§ **How to complete this task**
Write out all of the entries that follow, word for word, but skip the pictures.
Data section start
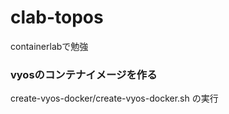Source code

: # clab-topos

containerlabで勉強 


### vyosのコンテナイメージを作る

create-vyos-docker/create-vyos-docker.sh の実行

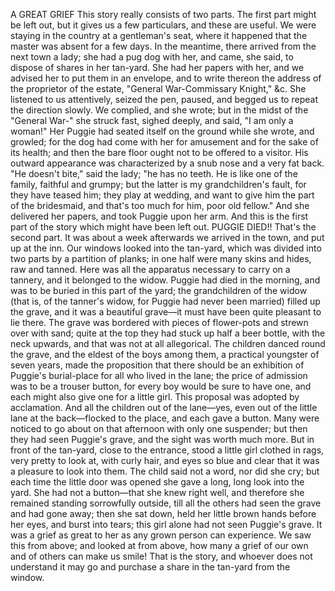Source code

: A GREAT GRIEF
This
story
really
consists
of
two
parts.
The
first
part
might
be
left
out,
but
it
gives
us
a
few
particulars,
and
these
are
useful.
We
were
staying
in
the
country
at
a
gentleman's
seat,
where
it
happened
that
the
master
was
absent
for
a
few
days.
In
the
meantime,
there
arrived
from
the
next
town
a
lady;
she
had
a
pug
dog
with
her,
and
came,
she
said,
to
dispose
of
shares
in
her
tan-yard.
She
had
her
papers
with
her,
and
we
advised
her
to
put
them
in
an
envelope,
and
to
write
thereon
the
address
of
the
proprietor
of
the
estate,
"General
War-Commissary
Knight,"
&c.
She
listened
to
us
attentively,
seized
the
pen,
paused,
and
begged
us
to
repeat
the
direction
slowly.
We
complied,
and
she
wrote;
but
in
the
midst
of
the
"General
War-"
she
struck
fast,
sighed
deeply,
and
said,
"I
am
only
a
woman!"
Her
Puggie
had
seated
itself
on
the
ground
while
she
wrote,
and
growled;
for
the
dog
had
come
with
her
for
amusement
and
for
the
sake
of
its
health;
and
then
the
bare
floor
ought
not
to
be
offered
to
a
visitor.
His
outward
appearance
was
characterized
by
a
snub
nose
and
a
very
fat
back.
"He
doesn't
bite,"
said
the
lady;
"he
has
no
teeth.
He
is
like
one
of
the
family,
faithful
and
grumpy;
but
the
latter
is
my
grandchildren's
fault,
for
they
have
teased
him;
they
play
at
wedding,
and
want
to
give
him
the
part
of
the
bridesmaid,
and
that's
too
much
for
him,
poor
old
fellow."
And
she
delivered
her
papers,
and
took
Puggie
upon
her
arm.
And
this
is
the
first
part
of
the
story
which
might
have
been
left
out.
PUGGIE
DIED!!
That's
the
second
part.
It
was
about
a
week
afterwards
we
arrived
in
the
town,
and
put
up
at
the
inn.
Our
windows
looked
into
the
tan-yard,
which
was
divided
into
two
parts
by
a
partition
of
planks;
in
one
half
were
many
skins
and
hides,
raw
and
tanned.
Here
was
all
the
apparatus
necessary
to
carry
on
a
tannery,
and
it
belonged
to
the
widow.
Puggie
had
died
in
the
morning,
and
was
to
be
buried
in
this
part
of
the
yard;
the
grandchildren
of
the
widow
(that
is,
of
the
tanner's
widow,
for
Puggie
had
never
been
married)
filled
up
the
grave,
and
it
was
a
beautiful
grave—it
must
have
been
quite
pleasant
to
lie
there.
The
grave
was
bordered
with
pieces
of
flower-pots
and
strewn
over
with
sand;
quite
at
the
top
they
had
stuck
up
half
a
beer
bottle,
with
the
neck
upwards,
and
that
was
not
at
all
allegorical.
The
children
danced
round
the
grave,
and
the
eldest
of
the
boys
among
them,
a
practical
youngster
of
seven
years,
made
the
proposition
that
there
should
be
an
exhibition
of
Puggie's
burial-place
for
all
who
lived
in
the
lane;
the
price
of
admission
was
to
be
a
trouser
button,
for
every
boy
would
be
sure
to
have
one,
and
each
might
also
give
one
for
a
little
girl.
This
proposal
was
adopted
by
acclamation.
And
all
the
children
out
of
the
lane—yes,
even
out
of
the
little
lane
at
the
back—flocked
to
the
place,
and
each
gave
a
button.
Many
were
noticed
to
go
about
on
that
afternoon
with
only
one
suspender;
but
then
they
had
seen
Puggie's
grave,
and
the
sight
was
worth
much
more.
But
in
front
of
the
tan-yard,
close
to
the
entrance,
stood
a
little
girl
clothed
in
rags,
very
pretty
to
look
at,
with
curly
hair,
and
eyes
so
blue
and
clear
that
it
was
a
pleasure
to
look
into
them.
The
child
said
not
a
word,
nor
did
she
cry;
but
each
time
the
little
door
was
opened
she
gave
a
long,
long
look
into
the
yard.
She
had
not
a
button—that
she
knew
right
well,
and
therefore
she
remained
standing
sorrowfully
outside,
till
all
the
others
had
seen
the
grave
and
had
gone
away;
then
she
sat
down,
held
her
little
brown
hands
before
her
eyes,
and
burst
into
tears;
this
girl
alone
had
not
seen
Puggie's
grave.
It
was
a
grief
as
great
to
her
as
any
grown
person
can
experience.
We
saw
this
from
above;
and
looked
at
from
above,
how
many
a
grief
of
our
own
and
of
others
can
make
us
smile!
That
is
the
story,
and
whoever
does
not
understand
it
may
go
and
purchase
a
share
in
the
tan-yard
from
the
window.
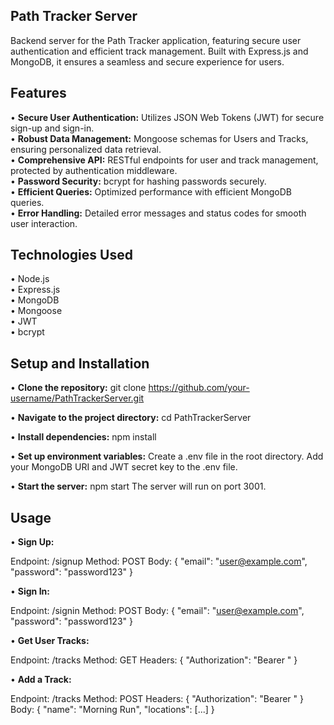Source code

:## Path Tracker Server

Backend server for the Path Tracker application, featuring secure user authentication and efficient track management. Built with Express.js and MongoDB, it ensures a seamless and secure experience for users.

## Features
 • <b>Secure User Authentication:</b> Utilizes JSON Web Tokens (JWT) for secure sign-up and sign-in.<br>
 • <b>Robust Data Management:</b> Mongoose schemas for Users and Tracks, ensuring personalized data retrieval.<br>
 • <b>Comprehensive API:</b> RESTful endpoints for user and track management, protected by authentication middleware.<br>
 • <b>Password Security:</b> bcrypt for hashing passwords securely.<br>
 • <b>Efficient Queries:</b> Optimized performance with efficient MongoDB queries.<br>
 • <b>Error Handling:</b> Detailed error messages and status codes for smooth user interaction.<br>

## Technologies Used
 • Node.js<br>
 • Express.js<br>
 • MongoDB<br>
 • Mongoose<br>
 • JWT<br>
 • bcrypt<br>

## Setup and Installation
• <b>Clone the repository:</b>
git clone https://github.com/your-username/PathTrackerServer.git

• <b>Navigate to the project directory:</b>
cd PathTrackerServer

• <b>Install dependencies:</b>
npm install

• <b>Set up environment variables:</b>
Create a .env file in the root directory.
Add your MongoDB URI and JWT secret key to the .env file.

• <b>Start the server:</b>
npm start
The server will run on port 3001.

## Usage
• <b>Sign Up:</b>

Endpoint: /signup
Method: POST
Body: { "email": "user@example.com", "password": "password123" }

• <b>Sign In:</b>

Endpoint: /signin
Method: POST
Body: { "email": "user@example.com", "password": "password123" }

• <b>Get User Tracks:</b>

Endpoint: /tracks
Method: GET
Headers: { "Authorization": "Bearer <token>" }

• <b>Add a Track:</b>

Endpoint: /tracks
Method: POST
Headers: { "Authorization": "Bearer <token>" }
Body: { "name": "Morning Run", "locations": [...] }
Data section end
§ **Response for this exercise**
Source code

: # clab-topos

containerlabで勉強 


### vyosのコンテナイメージを作る

create-vyos-docker/create-vyos-docker.sh の実行

Source code

: A GREAT GRIEF
This
story
really
consists
of
two
parts.
The
first
part
might
be
left
out,
but
it
gives
us
a
few
particulars,
and
these
are
useful.
We
were
staying
in
the
country
at
a
gentleman's
seat,
where
it
happened
that
the
master
was
absent
for
a
few
days.
In
the
meantime,
there
arrived
from
the
next
town
a
lady;
she
had
a
pug
dog
with
her,
and
came,
she
said,
to
dispose
of
shares
in
her
tan-yard.
She
had
her
papers
with
her,
and
we
advised
her
to
put
them
in
an
envelope,
and
to
write
thereon
the
address
of
the
proprietor
of
the
estate,
"General
War-Commissary
Knight,"
&c.
She
listened
to
us
attentively,
seized
the
pen,
paused,
and
begged
us
to
repeat
the
direction
slowly.
We
complied,
and
she
wrote;
but
in
the
midst
of
the
"General
War-"
she
struck
fast,
sighed
deeply,
and
said,
"I
am
only
a
woman!"
Her
Puggie
had
seated
itself
on
the
ground
while
she
wrote,
and
growled;
for
the
dog
had
come
with
her
for
amusement
and
for
the
sake
of
its
health;
and
then
the
bare
floor
ought
not
to
be
offered
to
a
visitor.
His
outward
appearance
was
characterized
by
a
snub
nose
and
a
very
fat
back.
"He
doesn't
bite,"
said
the
lady;
"he
has
no
teeth.
He
is
like
one
of
the
family,
faithful
and
grumpy;
but
the
latter
is
my
grandchildren's
fault,
for
they
have
teased
him;
they
play
at
wedding,
and
want
to
give
him
the
part
of
the
bridesmaid,
and
that's
too
much
for
him,
poor
old
fellow."
And
she
delivered
her
papers,
and
took
Puggie
upon
her
arm.
And
this
is
the
first
part
of
the
story
which
might
have
been
left
out.
PUGGIE
DIED!!
That's
the
second
part.
It
was
about
a
week
afterwards
we
arrived
in
the
town,
and
put
up
at
the
inn.
Our
windows
looked
into
the
tan-yard,
which
was
divided
into
two
parts
by
a
partition
of
planks;
in
one
half
were
many
skins
and
hides,
raw
and
tanned.
Here
was
all
the
apparatus
necessary
to
carry
on
a
tannery,
and
it
belonged
to
the
widow.
Puggie
had
died
in
the
morning,
and
was
to
be
buried
in
this
part
of
the
yard;
the
grandchildren
of
the
widow
(that
is,
of
the
tanner's
widow,
for
Puggie
had
never
been
married)
filled
up
the
grave,
and
it
was
a
beautiful
grave—it
must
have
been
quite
pleasant
to
lie
there.
The
grave
was
bordered
with
pieces
of
flower-pots
and
strewn
over
with
sand;
quite
at
the
top
they
had
stuck
up
half
a
beer
bottle,
with
the
neck
upwards,
and
that
was
not
at
all
allegorical.
The
children
danced
round
the
grave,
and
the
eldest
of
the
boys
among
them,
a
practical
youngster
of
seven
years,
made
the
proposition
that
there
should
be
an
exhibition
of
Puggie's
burial-place
for
all
who
lived
in
the
lane;
the
price
of
admission
was
to
be
a
trouser
button,
for
every
boy
would
be
sure
to
have
one,
and
each
might
also
give
one
for
a
little
girl.
This
proposal
was
adopted
by
acclamation.
And
all
the
children
out
of
the
lane—yes,
even
out
of
the
little
lane
at
the
back—flocked
to
the
place,
and
each
gave
a
button.
Many
were
noticed
to
go
about
on
that
afternoon
with
only
one
suspender;
but
then
they
had
seen
Puggie's
grave,
and
the
sight
was
worth
much
more.
But
in
front
of
the
tan-yard,
close
to
the
entrance,
stood
a
little
girl
clothed
in
rags,
very
pretty
to
look
at,
with
curly
hair,
and
eyes
so
blue
and
clear
that
it
was
a
pleasure
to
look
into
them.
The
child
said
not
a
word,
nor
did
she
cry;
but
each
time
the
little
door
was
opened
she
gave
a
long,
long
look
into
the
yard.
She
had
not
a
button—that
she
knew
right
well,
and
therefore
she
remained
standing
sorrowfully
outside,
till
all
the
others
had
seen
the
grave
and
had
gone
away;
then
she
sat
down,
held
her
little
brown
hands
before
her
eyes,
and
burst
into
tears;
this
girl
alone
had
not
seen
Puggie's
grave.
It
was
a
grief
as
great
to
her
as
any
grown
person
can
experience.
We
saw
this
from
above;
and
looked
at
from
above,
how
many
a
grief
of
our
own
and
of
others
can
make
us
smile!
That
is
the
story,
and
whoever
does
not
understand
it
may
go
and
purchase
a
share
in
the
tan-yard
from
the
window.
Source code

:## Path Tracker Server

Backend server for the Path Tracker application, featuring secure user authentication and efficient track management. Built with Express.js and MongoDB, it ensures a seamless and secure experience for users.

## Features
 • <b>Secure User Authentication:</b> Utilizes JSON Web Tokens (JWT) for secure sign-up and sign-in.<br>
 • <b>Robust Data Management:</b> Mongoose schemas for Users and Tracks, ensuring personalized data retrieval.<br>
 • <b>Comprehensive API:</b> RESTful endpoints for user and track management, protected by authentication middleware.<br>
 • <b>Password Security:</b> bcrypt for hashing passwords securely.<br>
 • <b>Efficient Queries:</b> Optimized performance with efficient MongoDB queries.<br>
 • <b>Error Handling:</b> Detailed error messages and status codes for smooth user interaction.<br>

## Technologies Used
 • Node.js<br>
 • Express.js<br>
 • MongoDB<br>
 • Mongoose<br>
 • JWT<br>
 • bcrypt<br>

## Setup and Installation
• <b>Clone the repository:</b>
git clone https://github.com/your-username/PathTrackerServer.git

• <b>Navigate to the project directory:</b>
cd PathTrackerServer

• <b>Install dependencies:</b>
npm install

• <b>Set up environment variables:</b>
Create a .env file in the root directory.
Add your MongoDB URI and JWT secret key to the .env file.

• <b>Start the server:</b>
npm start
The server will run on port 3001.

## Usage
• <b>Sign Up:</b>

Endpoint: /signup
Method: POST
Body: { "email": "user@example.com", "password": "password123" }

• <b>Sign In:</b>

Endpoint: /signin
Method: POST
Body: { "email": "user@example.com", "password": "password123" }

• <b>Get User Tracks:</b>

Endpoint: /tracks
Method: GET
Headers: { "Authorization": "Bearer <token>" }

• <b>Add a Track:</b>

Endpoint: /tracks
Method: POST
Headers: { "Authorization": "Bearer <token>" }
Body: { "name": "Morning Run", "locations": [...] }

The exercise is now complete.